> Task
Go through the data and report each line that holds the string "topology".

[Items listed in a dataset]
'''

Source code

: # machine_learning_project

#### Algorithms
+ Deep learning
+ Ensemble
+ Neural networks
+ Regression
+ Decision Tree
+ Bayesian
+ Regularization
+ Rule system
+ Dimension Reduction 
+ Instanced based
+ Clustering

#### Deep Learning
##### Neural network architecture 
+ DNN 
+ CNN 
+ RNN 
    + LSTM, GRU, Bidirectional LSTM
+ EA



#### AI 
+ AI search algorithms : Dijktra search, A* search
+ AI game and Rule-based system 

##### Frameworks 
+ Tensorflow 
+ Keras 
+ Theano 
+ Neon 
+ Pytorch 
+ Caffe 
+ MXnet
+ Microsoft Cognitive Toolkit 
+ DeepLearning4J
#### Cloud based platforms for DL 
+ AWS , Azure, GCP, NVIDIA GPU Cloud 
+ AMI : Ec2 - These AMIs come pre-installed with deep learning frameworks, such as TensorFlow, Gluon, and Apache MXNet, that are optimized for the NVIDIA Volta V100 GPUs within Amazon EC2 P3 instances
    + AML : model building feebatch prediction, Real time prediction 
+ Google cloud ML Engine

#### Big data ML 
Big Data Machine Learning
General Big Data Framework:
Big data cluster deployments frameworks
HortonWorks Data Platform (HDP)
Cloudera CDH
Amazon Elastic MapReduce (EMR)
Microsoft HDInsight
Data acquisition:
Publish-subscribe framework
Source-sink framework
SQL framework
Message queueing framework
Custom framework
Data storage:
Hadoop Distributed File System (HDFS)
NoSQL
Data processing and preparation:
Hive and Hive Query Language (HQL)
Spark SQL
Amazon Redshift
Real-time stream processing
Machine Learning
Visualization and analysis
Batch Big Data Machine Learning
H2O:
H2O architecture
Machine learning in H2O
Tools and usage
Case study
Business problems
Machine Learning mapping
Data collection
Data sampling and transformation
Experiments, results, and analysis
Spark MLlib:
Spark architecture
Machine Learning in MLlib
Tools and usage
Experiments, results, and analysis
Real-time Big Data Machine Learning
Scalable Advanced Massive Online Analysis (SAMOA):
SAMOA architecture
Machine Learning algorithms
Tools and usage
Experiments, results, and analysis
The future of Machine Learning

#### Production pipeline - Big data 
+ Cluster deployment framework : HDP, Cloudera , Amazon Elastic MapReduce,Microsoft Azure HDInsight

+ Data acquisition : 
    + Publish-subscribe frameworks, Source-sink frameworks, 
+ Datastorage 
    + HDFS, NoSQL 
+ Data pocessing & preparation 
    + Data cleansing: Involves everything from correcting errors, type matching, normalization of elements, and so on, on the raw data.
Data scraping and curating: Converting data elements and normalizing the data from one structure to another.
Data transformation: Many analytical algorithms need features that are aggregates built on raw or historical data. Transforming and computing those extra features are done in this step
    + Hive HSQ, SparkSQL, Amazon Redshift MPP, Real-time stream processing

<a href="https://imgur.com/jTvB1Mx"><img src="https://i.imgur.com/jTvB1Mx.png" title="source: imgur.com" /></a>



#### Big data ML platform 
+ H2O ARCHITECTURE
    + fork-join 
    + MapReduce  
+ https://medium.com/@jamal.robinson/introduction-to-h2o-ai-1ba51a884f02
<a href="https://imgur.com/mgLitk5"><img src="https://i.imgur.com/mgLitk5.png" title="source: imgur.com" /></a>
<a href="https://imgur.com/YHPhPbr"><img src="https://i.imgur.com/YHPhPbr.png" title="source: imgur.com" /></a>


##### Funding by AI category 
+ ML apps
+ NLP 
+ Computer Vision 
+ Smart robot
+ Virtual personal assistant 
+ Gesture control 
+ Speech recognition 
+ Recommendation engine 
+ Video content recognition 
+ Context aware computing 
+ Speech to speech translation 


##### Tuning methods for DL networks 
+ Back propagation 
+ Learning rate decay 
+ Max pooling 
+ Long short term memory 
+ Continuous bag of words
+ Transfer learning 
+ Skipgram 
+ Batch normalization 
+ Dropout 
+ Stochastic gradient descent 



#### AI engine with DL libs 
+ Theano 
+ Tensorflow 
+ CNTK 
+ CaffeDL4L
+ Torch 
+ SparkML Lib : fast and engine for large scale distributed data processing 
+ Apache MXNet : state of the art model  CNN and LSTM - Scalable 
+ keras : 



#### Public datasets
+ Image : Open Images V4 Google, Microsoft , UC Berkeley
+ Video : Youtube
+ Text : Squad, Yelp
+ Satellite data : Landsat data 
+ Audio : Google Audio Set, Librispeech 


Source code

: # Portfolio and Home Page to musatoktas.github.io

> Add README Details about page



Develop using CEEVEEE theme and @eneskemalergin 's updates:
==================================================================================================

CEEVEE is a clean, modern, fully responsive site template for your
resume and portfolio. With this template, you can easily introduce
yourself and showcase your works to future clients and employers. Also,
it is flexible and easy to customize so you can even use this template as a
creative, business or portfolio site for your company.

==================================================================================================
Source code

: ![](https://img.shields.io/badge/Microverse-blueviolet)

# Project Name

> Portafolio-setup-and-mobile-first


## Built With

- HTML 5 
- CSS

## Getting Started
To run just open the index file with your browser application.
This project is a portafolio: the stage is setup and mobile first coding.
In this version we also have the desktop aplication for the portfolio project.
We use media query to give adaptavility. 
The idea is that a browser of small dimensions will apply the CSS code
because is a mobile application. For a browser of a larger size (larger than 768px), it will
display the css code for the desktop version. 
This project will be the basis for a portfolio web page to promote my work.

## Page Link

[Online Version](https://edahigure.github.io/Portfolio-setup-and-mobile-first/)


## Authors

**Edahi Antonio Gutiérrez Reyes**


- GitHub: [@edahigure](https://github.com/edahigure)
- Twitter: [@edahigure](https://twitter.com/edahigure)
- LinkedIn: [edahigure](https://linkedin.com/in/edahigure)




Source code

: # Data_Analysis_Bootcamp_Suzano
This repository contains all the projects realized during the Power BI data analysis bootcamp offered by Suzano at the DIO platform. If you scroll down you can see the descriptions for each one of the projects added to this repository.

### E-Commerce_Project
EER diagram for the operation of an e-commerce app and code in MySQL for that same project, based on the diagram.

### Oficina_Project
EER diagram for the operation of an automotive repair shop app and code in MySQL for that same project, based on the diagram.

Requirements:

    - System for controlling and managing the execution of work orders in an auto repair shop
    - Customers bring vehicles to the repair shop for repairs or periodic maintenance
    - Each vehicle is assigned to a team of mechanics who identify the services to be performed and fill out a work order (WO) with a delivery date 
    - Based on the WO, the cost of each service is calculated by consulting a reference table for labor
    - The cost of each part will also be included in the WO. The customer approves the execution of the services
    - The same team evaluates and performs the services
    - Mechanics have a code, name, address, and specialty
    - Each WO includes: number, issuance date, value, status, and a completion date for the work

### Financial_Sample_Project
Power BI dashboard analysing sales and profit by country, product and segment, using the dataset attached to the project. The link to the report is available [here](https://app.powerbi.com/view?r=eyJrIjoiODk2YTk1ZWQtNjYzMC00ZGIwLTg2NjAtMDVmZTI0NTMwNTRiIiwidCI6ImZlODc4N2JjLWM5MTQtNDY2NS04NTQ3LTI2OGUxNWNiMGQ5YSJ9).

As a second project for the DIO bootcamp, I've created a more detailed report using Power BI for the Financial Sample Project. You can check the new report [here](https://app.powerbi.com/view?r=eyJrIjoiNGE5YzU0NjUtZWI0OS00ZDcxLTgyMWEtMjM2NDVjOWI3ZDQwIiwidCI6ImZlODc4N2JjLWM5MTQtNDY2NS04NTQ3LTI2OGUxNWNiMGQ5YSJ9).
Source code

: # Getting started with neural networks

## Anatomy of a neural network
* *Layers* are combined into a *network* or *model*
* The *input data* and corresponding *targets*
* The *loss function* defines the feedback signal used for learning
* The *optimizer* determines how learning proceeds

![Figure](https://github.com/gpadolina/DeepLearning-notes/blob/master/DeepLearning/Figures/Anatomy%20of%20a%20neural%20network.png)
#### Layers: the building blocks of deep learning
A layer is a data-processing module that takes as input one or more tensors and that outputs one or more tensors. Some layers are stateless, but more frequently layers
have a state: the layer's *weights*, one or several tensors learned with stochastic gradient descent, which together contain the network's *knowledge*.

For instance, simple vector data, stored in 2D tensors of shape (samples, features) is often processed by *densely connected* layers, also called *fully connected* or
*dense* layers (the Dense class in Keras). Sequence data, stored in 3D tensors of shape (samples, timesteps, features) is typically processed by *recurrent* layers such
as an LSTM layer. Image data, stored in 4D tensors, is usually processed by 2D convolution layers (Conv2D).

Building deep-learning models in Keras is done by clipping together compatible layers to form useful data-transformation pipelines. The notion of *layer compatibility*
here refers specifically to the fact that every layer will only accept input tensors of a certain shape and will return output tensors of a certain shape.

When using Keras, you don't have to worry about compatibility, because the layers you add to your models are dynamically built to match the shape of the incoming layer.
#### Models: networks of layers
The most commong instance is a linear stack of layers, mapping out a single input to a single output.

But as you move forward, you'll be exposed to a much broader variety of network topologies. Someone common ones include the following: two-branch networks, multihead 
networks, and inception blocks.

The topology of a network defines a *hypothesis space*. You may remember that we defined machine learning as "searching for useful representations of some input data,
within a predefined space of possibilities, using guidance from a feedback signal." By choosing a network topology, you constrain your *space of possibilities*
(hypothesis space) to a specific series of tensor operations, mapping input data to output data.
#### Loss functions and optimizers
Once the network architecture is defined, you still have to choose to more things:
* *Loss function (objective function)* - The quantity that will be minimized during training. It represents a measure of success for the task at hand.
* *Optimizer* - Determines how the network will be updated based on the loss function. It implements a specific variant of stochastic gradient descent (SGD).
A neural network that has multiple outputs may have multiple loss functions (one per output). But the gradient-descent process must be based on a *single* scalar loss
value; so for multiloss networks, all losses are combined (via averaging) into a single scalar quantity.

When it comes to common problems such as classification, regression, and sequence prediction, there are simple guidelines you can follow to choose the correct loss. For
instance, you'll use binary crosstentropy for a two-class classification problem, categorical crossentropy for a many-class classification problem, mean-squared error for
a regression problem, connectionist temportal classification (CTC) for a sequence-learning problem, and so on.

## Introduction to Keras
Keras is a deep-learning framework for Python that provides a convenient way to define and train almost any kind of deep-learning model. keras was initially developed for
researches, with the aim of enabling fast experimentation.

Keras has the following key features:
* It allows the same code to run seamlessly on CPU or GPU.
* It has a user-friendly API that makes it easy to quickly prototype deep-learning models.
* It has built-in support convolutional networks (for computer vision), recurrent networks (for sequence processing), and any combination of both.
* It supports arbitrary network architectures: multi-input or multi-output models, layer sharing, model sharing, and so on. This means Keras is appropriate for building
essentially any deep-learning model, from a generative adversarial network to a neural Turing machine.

'''
'''

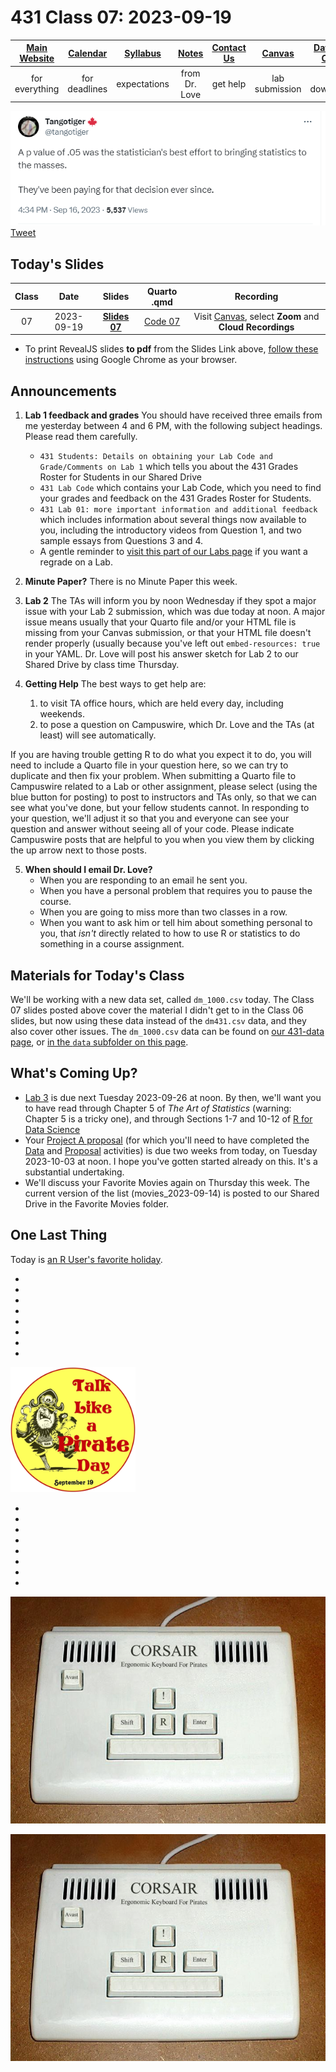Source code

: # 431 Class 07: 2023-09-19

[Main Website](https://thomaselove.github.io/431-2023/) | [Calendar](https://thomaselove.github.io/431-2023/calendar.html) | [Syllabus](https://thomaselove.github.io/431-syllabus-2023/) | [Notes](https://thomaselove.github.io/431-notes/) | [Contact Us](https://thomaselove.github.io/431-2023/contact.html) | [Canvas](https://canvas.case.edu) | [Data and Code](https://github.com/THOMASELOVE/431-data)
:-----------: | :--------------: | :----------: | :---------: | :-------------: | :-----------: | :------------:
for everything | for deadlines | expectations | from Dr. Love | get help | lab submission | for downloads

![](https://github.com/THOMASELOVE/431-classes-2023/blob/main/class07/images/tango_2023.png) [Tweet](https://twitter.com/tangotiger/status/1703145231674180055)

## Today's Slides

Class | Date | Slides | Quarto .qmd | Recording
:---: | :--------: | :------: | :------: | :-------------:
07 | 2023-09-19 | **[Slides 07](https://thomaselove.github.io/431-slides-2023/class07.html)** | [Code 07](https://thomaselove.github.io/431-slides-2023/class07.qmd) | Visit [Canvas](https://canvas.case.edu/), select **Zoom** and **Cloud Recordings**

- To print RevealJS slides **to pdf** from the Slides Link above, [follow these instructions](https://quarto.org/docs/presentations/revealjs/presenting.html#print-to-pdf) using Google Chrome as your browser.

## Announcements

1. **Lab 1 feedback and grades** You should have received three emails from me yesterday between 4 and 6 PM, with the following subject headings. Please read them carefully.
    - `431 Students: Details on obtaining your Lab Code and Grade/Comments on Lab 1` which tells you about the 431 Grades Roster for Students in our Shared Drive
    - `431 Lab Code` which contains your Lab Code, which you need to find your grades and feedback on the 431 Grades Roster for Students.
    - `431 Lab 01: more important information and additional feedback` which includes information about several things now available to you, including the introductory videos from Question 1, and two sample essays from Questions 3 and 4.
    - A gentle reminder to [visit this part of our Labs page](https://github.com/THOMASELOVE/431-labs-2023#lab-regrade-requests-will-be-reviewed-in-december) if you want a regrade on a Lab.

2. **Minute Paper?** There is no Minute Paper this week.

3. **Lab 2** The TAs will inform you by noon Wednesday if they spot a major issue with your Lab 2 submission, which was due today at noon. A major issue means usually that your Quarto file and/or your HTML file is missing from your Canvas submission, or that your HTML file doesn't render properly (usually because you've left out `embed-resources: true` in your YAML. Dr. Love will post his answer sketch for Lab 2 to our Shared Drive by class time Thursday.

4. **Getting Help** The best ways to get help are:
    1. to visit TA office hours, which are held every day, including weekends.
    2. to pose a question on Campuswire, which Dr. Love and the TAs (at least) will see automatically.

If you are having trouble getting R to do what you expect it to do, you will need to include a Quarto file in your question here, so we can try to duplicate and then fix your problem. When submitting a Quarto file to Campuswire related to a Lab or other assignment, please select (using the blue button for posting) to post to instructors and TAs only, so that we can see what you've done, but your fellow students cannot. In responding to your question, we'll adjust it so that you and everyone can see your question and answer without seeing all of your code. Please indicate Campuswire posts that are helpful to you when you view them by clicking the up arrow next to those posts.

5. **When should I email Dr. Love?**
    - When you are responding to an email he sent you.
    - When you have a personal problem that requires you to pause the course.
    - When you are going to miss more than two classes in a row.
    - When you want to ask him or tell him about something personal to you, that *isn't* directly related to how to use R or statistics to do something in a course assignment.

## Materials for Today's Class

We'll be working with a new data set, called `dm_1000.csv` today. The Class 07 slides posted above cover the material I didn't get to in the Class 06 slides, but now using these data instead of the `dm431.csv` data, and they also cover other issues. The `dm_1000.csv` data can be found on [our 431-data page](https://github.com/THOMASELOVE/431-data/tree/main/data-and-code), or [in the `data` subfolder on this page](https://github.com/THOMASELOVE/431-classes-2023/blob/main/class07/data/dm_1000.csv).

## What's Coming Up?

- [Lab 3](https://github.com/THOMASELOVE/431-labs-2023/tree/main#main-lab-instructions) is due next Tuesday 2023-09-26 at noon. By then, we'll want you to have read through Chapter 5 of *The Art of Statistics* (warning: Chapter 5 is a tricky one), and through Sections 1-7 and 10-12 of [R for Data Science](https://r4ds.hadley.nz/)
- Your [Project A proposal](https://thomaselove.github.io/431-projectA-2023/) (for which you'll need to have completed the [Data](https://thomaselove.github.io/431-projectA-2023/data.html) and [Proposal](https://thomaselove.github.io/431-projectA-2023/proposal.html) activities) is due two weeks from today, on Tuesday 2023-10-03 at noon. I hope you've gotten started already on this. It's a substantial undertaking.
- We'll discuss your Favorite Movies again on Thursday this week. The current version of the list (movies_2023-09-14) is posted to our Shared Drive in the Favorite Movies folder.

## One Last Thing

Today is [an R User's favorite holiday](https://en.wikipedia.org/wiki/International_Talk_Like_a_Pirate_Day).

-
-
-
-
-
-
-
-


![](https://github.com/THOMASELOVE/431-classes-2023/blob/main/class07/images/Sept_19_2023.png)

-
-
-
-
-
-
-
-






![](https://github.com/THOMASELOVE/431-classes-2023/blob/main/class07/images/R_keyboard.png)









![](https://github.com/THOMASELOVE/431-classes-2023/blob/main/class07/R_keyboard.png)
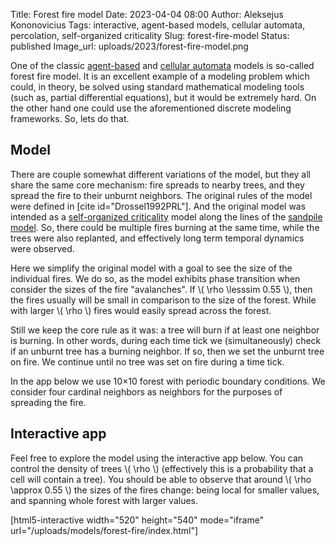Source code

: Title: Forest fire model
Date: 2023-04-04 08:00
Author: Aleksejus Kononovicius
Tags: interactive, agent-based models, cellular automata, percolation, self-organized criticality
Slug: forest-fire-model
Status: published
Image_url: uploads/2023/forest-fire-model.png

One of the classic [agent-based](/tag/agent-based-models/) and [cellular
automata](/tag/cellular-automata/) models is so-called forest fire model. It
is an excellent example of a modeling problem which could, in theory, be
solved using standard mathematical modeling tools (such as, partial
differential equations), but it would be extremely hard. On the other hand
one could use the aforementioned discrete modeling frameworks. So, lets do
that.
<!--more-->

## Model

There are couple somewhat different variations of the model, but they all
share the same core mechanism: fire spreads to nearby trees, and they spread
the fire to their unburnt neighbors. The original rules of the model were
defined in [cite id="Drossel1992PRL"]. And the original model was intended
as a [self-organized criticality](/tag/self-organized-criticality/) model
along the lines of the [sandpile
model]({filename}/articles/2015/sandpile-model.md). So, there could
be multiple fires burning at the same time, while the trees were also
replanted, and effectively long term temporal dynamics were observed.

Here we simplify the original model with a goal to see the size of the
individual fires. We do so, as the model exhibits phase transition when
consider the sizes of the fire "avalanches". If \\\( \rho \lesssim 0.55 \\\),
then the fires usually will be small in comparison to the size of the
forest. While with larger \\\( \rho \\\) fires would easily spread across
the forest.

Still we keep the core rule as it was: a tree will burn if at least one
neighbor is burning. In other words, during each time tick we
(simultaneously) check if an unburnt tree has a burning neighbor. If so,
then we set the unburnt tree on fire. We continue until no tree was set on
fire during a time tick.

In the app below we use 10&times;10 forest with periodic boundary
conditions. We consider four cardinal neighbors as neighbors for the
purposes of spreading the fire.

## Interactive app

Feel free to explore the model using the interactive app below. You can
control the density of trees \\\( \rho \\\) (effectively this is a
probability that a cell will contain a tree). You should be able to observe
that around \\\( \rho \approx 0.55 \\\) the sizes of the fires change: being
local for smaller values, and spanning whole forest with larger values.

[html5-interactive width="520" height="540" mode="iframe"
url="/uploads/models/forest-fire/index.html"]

'''

> Written response
The topology of a network defines a *hypothesis space*. You may remember that we defined machine learning as "searching for useful representations of some input data,
within a predefined space of possibilities, using guidance from a feedback signal." By choosing a network topology, you constrain your *space of possibilities*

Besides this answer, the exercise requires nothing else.